> [What you have to do]: For each line below that holds the word "includegraphics", make a copy.

> [Recorded information]:

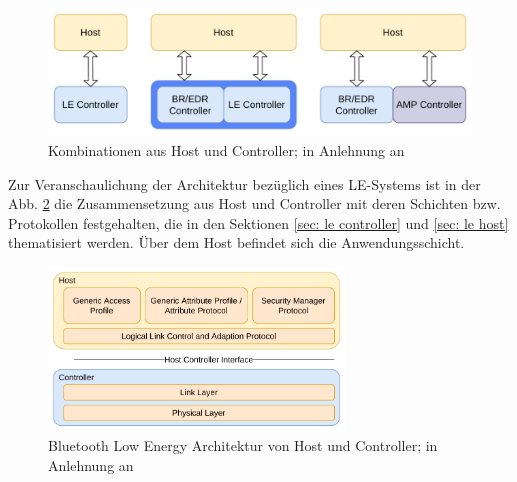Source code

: \begin{figure}
    \centering
    \includegraphics[width=0.9\linewidth]{graphics/kombination_host_controller.pdf}
    \caption[Kombinationen aus Host und Controller]{Kombinationen aus Host und Controller; in Anlehnung an \cite{BtSpec4.0_fig_124}}
    \label{fig: kombinationen aus host und controller}
\end{figure}

Zur Veranschaulichung der Architektur bezüglich eines LE-Systems ist in der Abb. \ref{fig: host controller architektur} die Zusammensetzung aus Host und Controller mit deren Schichten bzw. Protokollen festgehalten, die in den Sektionen \ref{sec: le controller} und \ref{sec: le host} thematisiert werden. Über dem Host befindet sich die Anwendungsschicht.

\begin{figure}
    \centering
    \includegraphics[width=0.7\textwidth]{graphics/host_controller_hci.pdf}
    \caption[Bluetooth Low Energy Architektur von Host und Controller]{Bluetooth Low Energy Architektur von Host und Controller; in Anlehnung an \cite{BtSpec4.0_fig_137}}
    \label{fig: host controller architektur}
\end{figure}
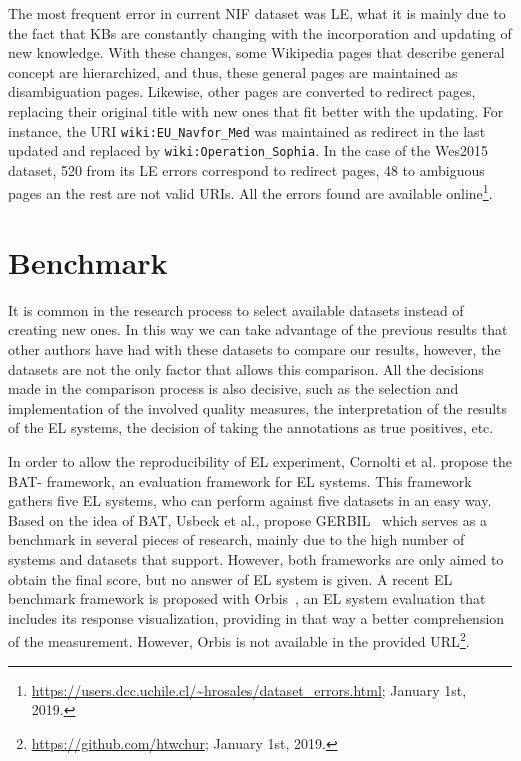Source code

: \documentclass[sigconf]{acmart}
\begin{document}
The most frequent error in current NIF dataset was LE, what it is mainly due to the fact that KBs are constantly changing with the incorporation and updating of new knowledge. With these changes, some Wikipedia pages that describe general concept are hierarchized, and thus, these general pages are maintained as disambiguation pages. Likewise, other pages are converted to redirect pages, replacing their original title with new ones that fit better with the updating. For instance, the URI \texttt{wiki:EU\_Navfor\_Med} was maintained as redirect in the last updated and replaced by \texttt{wiki:Operation\_Sophia}. In the case of the Wes2015 dataset, 520 from its LE errors correspond to redirect pages, 48 to ambiguous pages an the rest are not valid URIs. All the errors found are available online\footnote{\url{https://users.dcc.uchile.cl/~hrosales/dataset_errors.html}; January 1st, 2019.}.
\section{Benchmark}

It is common in the research process to select available datasets instead of creating new ones. In this way we can take advantage of the previous results that other authors have had with these datasets to compare our results, however, the datasets are not the only factor that allows this comparison. All the decisions made in the comparison process is also decisive, such as the selection and implementation of the involved quality measures, the interpretation of the results of the EL systems, the decision of taking the annotations as true positives, etc.

In order to allow the reproducibility of EL experiment, Cornolti et al.\cite{BAT2013} propose the BAT- framework, an evaluation framework for EL systems.  This framework gathers five EL systems, who can perform against five datasets in an easy way. Based on the idea of BAT, Usbeck et al., propose GERBIL~\cite{gerbil-2015} which serves as a benchmark in several pieces of research, mainly due to the high number of systems and datasets that support. However, both frameworks are only aimed to obtain the final score, but no answer of EL system is given. A recent EL benchmark framework is proposed with Orbis~\cite{Orbis2018}, an EL system evaluation that includes its response visualization, providing in that way a better comprehension of the measurement. However, Orbis is not available in the provided URL\footnote{\url{https://github.com/htwchur}; January 1st, 2019.}. 
\end{document}
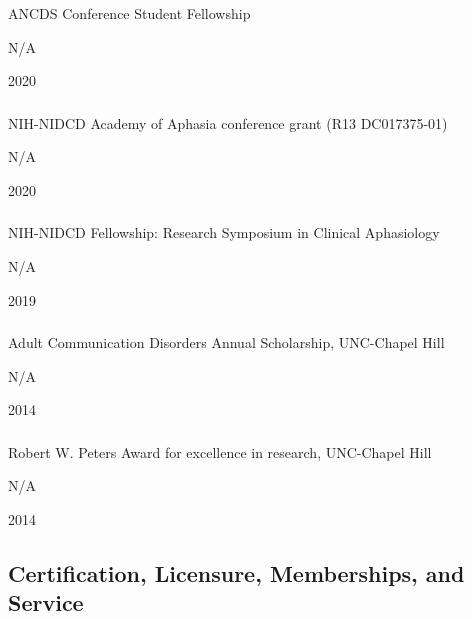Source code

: \documentclass[
]{article}
\begin{document}
ANCDS Conference Student Fellowship

N/A

2020

\hypertarget{section-31}{%
\subsubsection{}\label{section-31}}

NIH-NIDCD Academy of Aphasia conference grant (R13 DC017375-01)

N/A

2020

\hypertarget{section-32}{%
\subsubsection{}\label{section-32}}

NIH-NIDCD Fellowship: Research Symposium in Clinical Aphasiology

N/A

2019

\hypertarget{section-33}{%
\subsubsection{}\label{section-33}}

Adult Communication Disorders Annual Scholarship, UNC-Chapel Hill

N/A

2014

\hypertarget{section-34}{%
\subsubsection{}\label{section-34}}

Robert W. Peters Award for excellence in research, UNC-Chapel Hill

N/A

2014

\hypertarget{certification-licensure-memberships-and-service}{%
\subsection{Certification, Licensure, Memberships, and
Service}\label{certification-licensure-memberships-and-service}}

\hypertarget{section-35}{%
\subsubsection{}\label{section-35}}
\end{document}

> [Solved problem]:
    \includegraphics[width=0.9\linewidth]{graphics/kombination_host_controller.pdf}
    \includegraphics[width=0.7\textwidth]{graphics/host_controller_hci.pdf}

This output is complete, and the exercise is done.